Ah, it seems docker swarm init without an advertise address works on WSL2. Then up-prod seems to succeed, with just a warning:

~/src/osparc-simcore/.env: line 38: simcore.services.logs,: command not found
pcrespov commented 2 years ago

docker swarm init not (yet) working in my WSL2 environment (this is not a simcore issue though). I will try again in a dedicated VM.

@maedoc FYI: some developers use WSL2 in-house with simcore. Drops us a line in case you still find some issues ...

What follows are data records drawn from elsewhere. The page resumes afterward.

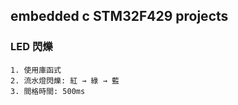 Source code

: ## embedded c STM32F429 projects
### LED 閃爍
    1. 使用庫函式
    2. 流水燈閃爍: 紅 → 綠 → 藍
    3. 間格時間: 500ms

sanderegg commented 2 years ago

@maedoc I do use WSL2 as development environment (although without the docker for desktop installed - I installed docker directly and only in WSL2). for the record here are the versions I am using

> docker version
Client: Docker Engine - Community
 Version:           20.10.11
 API version:       1.41
 Go version:        go1.16.9
 Git commit:        dea9396
 Built:             Thu Nov 18 00:37:06 2021
 OS/Arch:           linux/amd64
 Context:           default
 Experimental:      true

Server: Docker Engine - Community
 Engine:
  Version:          20.10.11
  API version:      1.41 (minimum version 1.12)
  Go version:       go1.16.9
  Git commit:       847da18
  Built:            Thu Nov 18 00:35:15 2021
  OS/Arch:          linux/amd64
  Experimental:     false
 containerd:
  Version:          1.4.12
  GitCommit:        7b11cfaabd73bb80907dd23182b9347b4245eb5d
 runc:
  Version:          1.0.2
  GitCommit:        v1.0.2-0-g52b36a2
 docker-init:
  Version:          0.19.0
  GitCommit:        de40ad0
❯ docker-compose version
docker-compose version 1.29.2, build 5becea4c
docker-py version: 5.0.0
CPython version: 3.7.10
OpenSSL version: OpenSSL 1.1.0l  10 Sep 2019

For me the --advertise-addr works. But maybe depending on your network configuration, it could be that the script finding the IP in the Makefile finds the wrong one? as reminder it runs hostname --all-ip-addresses | cut --delimiter=" " --fields=1 to find it. And after checking I also see that warning on line 38, and yet another at line 94. Will check.

maedoc commented 2 years ago

Thanks! I saw the WSL2 mention in the README too late, but good to know it's being used also. I'm trying out Win 11 here, maybe they've done more to keep dev ops spicy.

the --advertise-addr works

It complains that the addr provided is not a system address (or similar such message) and won't be reachable. I wonder if Docker just assumes that the 192.168.0.0/10 WSL2 uses (on my machine) won't be reachable.

sanderegg commented 2 years ago

ok first time I hear about that message. One has to know that WSL2 has its own IP address. That --advertise-addr is useful in case several network adapters are present (or sometimes if you have some VPN as well or so), since then docker swarm might complain it does not know which one to use.

Maybe if you could check what the shell script above returns you may see if it returns the real IP of your WSL instance or something incorrect.

maedoc commented 2 years ago

after a docker swarm leave,

$ hostname --all-ip-addresses | cut --delimiter=" " --fields=1
192.168.226.122
$ ip a | grep inet\
    inet 127.0.0.1/8 scope host lo
    inet 192.168.226.122/20 brd 192.168.239.255 scope global eth0
$ docker swarm init --advertise-addr=192.168.226.122
Error response from daemon: must specify a listening address because the address to advertise is not recognized as a system address, and a system's IP address to use could not be uniquely identified
$ docker swarm init --advertise-addr=192.168.226.122 --listen-addr=192.168.226.122
Error response from daemon: manager stopped: failed to listen on remote API address: listen tcp 192.168.226.122:2377: bind: cannot assign requested address

It seems however with --listen-addr=127.0.0.1, Docker is happy to start swarm mode.

sanderegg commented 2 years ago

192.168.226.122, is that your real internal address in your LAN network? (I mean is that also what your windows properties are showing?) For me the IP address I see in WSL2 has nothing to do with the computer real IP address. Maybe that is something that indeed changed in Windows11. I do not see this in my machine (which also runs Win11), but my WSL2 was installed before upgrading to Win11 so maybe they changed this somehow.